Actually I haven't read the real novel of Interior Five Towers but I have a dream to get n read this novel.
This novel can be a inspiration about 'dreams'. Especially for the Islamic Students of MTs Plus Raden Paku Trenggalek, I hope you can build your dreams and achieve your dreams.
Negeri Lima Menara
Kisah ini diawali lima sahabat yang sedang mondok di sebuah pesantren,
dan kemudian bertemu lagi ketika mereka sudah beranjak dewasa. Uniknya,
setelah bertemu, ternyata apa yang mereka bayangkan ketika menunggu
Azhan Maghrib di bawah menara masjid benar-benar terjadi. Itulah
cuplikan cerita novel laris Negeri 5 Menara karya Ahmad Fuadi yang
menjadi topik blog saya kali ini.
Ahmad Fuadi yang berperan sebagai Alif di novel itu berkisah, ia tak
menyangka dan tak percaya bisa menjadi seperti sekarang ini. Pemuda asal
Desa Bayur, Maninjau, Sumatera Barat itu adalah pemuda desa yang
diharapkan bisa menjadi seorang guru agama seperti yang diinginkan kedua
orangtuanya. Keinginan kedua orangtua Fuadi tentu saja tidak salah.

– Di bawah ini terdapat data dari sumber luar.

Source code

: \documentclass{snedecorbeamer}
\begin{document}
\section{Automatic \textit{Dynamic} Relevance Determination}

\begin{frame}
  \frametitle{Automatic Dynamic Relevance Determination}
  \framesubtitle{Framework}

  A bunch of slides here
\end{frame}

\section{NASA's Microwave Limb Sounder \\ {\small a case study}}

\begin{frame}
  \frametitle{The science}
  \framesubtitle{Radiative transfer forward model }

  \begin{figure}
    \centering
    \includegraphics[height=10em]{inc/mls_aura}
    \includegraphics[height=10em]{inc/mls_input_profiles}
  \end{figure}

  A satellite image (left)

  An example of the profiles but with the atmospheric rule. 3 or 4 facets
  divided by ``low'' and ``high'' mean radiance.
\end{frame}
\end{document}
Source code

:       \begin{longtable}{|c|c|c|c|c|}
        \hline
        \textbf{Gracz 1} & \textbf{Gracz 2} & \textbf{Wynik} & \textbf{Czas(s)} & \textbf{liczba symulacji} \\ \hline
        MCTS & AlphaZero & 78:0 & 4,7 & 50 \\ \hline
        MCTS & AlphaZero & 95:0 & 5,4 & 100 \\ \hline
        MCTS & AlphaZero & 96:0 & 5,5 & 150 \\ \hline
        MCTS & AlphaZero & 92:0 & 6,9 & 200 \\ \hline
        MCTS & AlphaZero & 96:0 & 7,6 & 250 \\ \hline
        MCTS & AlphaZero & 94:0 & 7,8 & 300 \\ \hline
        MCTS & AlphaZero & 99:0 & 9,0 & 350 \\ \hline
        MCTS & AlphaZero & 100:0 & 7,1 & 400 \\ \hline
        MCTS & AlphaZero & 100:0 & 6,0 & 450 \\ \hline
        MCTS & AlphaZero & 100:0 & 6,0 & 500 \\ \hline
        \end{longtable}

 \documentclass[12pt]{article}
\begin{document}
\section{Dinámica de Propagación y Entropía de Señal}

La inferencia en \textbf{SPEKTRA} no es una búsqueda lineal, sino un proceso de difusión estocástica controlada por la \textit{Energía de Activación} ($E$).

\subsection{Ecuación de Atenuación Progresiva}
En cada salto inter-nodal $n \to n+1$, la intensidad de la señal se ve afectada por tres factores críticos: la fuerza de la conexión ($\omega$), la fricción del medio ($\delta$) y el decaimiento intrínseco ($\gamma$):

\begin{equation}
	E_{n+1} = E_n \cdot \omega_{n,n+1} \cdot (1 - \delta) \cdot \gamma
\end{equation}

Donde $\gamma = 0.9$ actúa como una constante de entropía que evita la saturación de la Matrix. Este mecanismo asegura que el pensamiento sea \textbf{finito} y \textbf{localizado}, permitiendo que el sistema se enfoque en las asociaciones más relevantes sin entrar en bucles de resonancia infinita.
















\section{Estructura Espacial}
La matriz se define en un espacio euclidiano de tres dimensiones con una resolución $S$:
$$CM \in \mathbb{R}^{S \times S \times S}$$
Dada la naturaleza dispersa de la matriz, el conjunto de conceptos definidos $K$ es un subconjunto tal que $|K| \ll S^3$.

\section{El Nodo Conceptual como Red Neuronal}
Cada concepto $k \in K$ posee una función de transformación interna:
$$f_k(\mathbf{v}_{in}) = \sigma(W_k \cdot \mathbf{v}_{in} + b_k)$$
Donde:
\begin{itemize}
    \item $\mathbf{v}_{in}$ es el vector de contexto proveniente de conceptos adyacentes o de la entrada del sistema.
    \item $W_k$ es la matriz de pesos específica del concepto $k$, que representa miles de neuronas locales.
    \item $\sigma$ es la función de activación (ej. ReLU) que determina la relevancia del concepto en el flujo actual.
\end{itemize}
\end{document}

Sebagai “amak” atau Ibu kala itu, menginginkan agar anak-anaknya menjadi
orang yang dihormati di kampung seperti menjadi guru agama.

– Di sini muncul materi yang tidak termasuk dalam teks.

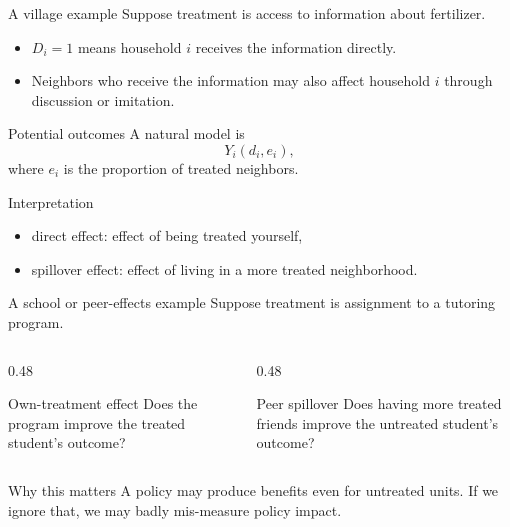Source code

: \documentclass[dvipsnames,aspectratio=169,handout]{beamer}
\begin{document}
\begin{frame}{A village example}
Suppose treatment is access to information about fertilizer.

\begin{itemize}
    \item $D_i=1$ means household $i$ receives the information directly.
    \item Neighbors who receive the information may also affect household $i$ through discussion or imitation.
\end{itemize}

\begin{alertblock}{Potential outcomes}
A natural model is
\[
Y_i(d_i, e_i),
\]
where $e_i$ is the proportion of treated neighbors.
\end{alertblock}

\begin{block}{Interpretation}
\begin{itemize}
    \item direct effect: effect of being treated yourself,
    \item spillover effect: effect of living in a more treated neighborhood.
\end{itemize}
\end{block}
\end{frame}

\begin{frame}{A school or peer-effects example}
Suppose treatment is assignment to a tutoring program.

\begin{columns}[T]
\begin{column}{0.48\textwidth}
\begin{block}{Own-treatment effect}
Does the program improve the treated student's outcome?
\end{block}
\end{column}
\begin{column}{0.48\textwidth}
\begin{block}{Peer spillover}
Does having more treated friends improve the untreated student's outcome?
\end{block}
\end{column}
\end{columns}

\begin{alertblock}{Why this matters}
A policy may produce benefits even for untreated units.
If we ignore that, we may badly mis-measure policy impact.
\end{alertblock}
\end{frame}
\end{document}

“Mempunyai anak yang sholeh dan berbakti adalah sebuah warisan yang tak
ternilai, karena bisa mendoakan kedua orangtuanya mana kala sudah
tiada,” ujar Ahmad Fuadi mengenang keinginan Amak di kampung waktu itu.
Namun ternyata Fuadi alias Alif mempunyai keinginan lain. Ia tak ingin
seumur hidupnya tinggal di kampung. Ia mempunyai cita-cita dan keinginan
untuk merantau. Ia ingin melihat dunia luar dan ingin sukses seperti
sejumlah tokoh yang ia baca di buku atau mendengar cerita temannya di
desa. Namun, keinginan Alif tidaklah mudah untuk diwujudkan. Kedua
orangtuanya bergeming agar Fuadi tetap tinggal dan sekolah di kampung
untuk menjadi guru agama. Namun berkat saran dari ”Mak Etek” atau paman
yang sedang kuliah di Kairo, akhirnya Fuadi kecil bisa merantau ke
Pondok Madani, Gontor, Jawa Timur. Dan, disinilah cerita kemudian
bergulir. Ringkasnya Fuadi kemudian berkenalan dengan Raja alias Adnin
Amas, Atang alias Kuswandani,Dulmajid alias Monib, Baso alias Ikhlas
Budiman dan Said alias Abdul Qodir.
Kelima bocah yang menuntut ilmu di Pondok Pesantren Gontor ini setiap
sore mempunyai kebiasaan unik. Menjelang Azan Maghrib berkumpul di bawah
menara masjid sambil melihat ke awan. Dengan membayangkan awan itulah
mereka melambungkan impiannya. Misalnya Fuadi mengaku jika awan itu
bentuknya seperti benua Amerika, sebuah negara yang ingin ia kunjungi
kelak lulus nanti. Begitu pula lainnya menggambarkan awan itu seperti
negara Arab Saudi, Mesir dan Benua Eropa.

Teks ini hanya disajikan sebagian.